A while back a writer friend of mine suggested I should read Ex Libris by Anne Fadiman, a book about the experiences in reading and, by extension books. It had come up as part of a discussion of our mutual, if slightly differing, love of books. To use Fadiman’s terms my friend’s love of books tends towards the carnal, consuming both their soul (the words and ideas) and their body (annotating pages, breaking spines) while mine tends toward a courtly love where, in addition to appreciating the words, the book as an object is something to be venerated. As with most things, the middle ground is more populous than either extreme and though I may choose to copy passages of interest into a notebook rather than marking the original text I’m sure Ms. Fadiman would be pleased to know that a copy of her book lies spine up, pages splayed on my desk, paused in the reading, rather than stopped.

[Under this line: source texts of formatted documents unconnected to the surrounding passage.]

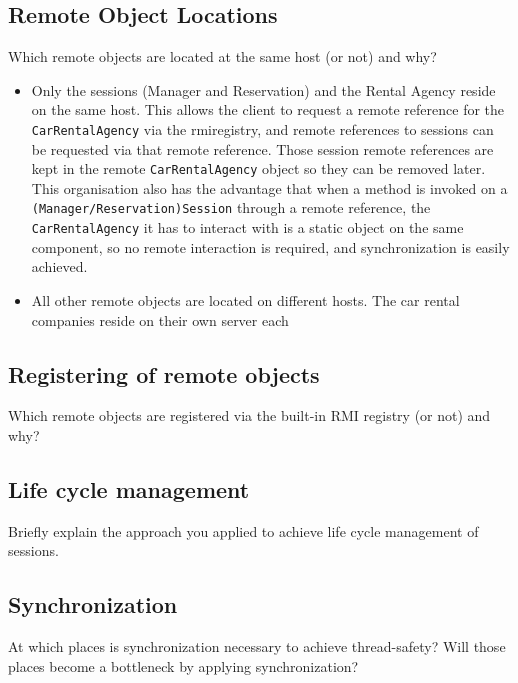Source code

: \documentclass{scrartcl}
\begin{document}
	\subsection{Remote Object Locations}
    Which remote objects are located at the same host (or not) and why? \\
	\begin{itemize}
		\item Only the sessions (Manager and Reservation) and the Rental Agency
		reside on the same host. This allows the client to request a remote reference
		for the \texttt{CarRentalAgency} via the rmiregistry, and remote references to sessions can be requested via that remote reference. Those session remote references are kept in the remote \texttt{CarRentalAgency} object so they can be removed later. This organisation also has the advantage that when a method is invoked on a \texttt{(Manager/Reservation)Session} through a remote reference, the \texttt{CarRentalAgency} it has to interact with is a static object on the same component, so no remote interaction is required, and synchronization is easily achieved.
		\item All other remote objects are located on different hosts. The car rental companies reside on their own server each   
	\end{itemize}

	\subsection{Registering of remote objects}
    Which remote objects are registered via the built-in RMI registry (or not) and why? \\

    \subsection{Life cycle management}

    Briefly explain the approach you applied to achieve life cycle management of sessions. \\

    \subsection{Synchronization}

    At which places is synchronization necessary to achieve thread-safety?
    Will those places become a bottleneck by applying synchronization?
\end{document}
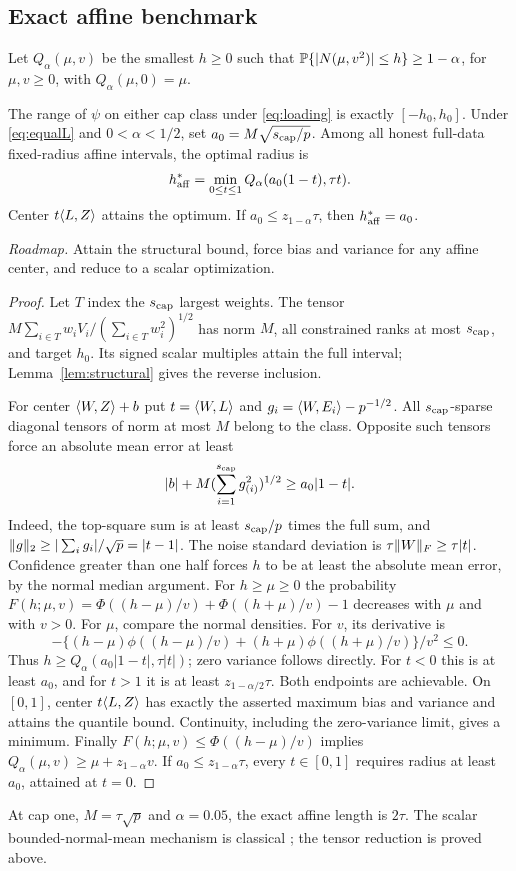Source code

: \subsection{Exact affine benchmark}
Let $Q_\alpha(\mu,v)$ be the smallest $h\ge0$ such that
$\PP\{|N(\mu,v^2)|\le h\}\ge1-\alpha$, for $\mu,v\ge0$, with
$Q_\alpha(\mu,0)=\mu$.

\begin{proposition}\label{prop:affine_exact}
The range of $\psi$ on either cap class under \eqref{eq:loading} is exactly $[-h_0,h_0]$. Under \eqref{eq:equalL} and $0<\alpha<1/2$, set
$a_0=M\sqrt{s_{\rm cap}/p}$. Among all honest full-data fixed-radius affine intervals, the optimal radius is
\[
 h_{\rm aff}^*=\min_{0\le t\le1}Q_\alpha(a_0(1-t),\tau t).
\]
Center $t\ip LZ$ attains the optimum. If $a_0\le z_{1-\alpha}\tau$, then $h_{\rm aff}^*=a_0$.
\end{proposition}
\noindent\emph{Roadmap.} Attain the structural bound, force bias and variance for any affine center, and reduce to a scalar optimization.
\begin{proof}
Let $T$ index the $s_{\rm cap}$ largest weights. The tensor
$M\sum_{i\in T}w_iV_i/(\sum_{i\in T}w_i^2)^{1/2}$ has norm $M$, all constrained ranks at most $s_{\rm cap}$, and target $h_0$. Its signed scalar multiples attain the full interval; Lemma~\ref{lem:structural} gives the reverse inclusion.

For center $\ip WZ+b$ put $t=\ip WL$ and $g_i=\ip W{E_i}-p^{-1/2}$.
All $s_{\rm cap}$-sparse diagonal tensors of norm at most $M$ belong to the class. Opposite such tensors force an absolute mean error at least
\[
 |b|+M(\sum_{i=1}^{s_{\rm cap}}g_{(i)}^2)^{1/2}\ge a_0|1-t|.
\]
Indeed, the top-square sum is at least $s_{\rm cap}/p$ times the full sum, and
$\norm g_2\ge|\sum_i g_i|/\sqrt p=|t-1|$.
The noise standard deviation is $\tau\norm W_F\ge\tau|t|$.
Confidence greater than one half forces $h$ to be at least the absolute mean error, by the normal median argument.
For $h\ge\mu\ge0$ the probability
$F(h;\mu,v)=\Phi((h-\mu)/v)+\Phi((h+\mu)/v)-1$
decreases with $\mu$ and with $v>0$. For $\mu$, compare the normal densities. For $v$, its derivative is
\[
 -\{(h-\mu)\phi((h-\mu)/v)+(h+\mu)\phi((h+\mu)/v)\}/v^2\le0.
\]
Thus $h\ge Q_\alpha(a_0|1-t|,\tau|t|)$; zero variance follows directly.
For $t<0$ this is at least $a_0$, and for $t>1$ it is at least
$z_{1-\alpha/2}\tau$. Both endpoints are achievable. On $[0,1]$, center $t\ip LZ$ has exactly the asserted maximum bias and variance and attains the quantile bound. Continuity, including the zero-variance limit, gives a minimum.
Finally $F(h;\mu,v)\le\Phi((h-\mu)/v)$ implies
$Q_\alpha(\mu,v)\ge\mu+z_{1-\alpha}v$.
If $a_0\le z_{1-\alpha}\tau$, every $t\in[0,1]$ requires radius at least $a_0$, attained at $t=0$.
\end{proof}
At cap one, $M=\tau\sqrt p$ and $\alpha=0.05$, the exact affine length is $2\tau$.
The scalar bounded-normal-mean mechanism is classical \citep{stark1992}; the tensor reduction is proved above.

Biblioteca de la Real Academia de la Lengua Madrid, Candida Höfer
The point I am gradually coming to is that there is something about the book as an object that appeals to me. So much so that I have tried to capture, with limited success, this fascination on film (see group 04 in the photography section of the main website). Many of the photos were shot at the Prelinger Library in San Francisco, a place created in defense of the activity of browsing. For those interested, an article on the library appeared in the May 2007 issue of Harper’s and was accompanied by images by Jason Fulford and Tamara Shopsin. If you appreciate a good library, you should also check out the series of library photographs by Candida Höfer (though her images tend to be more about the spaces than the books).
Thought Book, 2001, Abelardo Morell
When considering books as a subject for photography many people reference Abelardo Morell. I have to admit I also associated Morell with his Book of Books (which I finally picked up at Green Apple Books recently) and his camera obscura work. I also thought of him as working exclusively in black and white. In January, however, I saw him speak and was surprised to see a range of work from early street photography to his most recent experiments with making camera-less images and even shooting in color.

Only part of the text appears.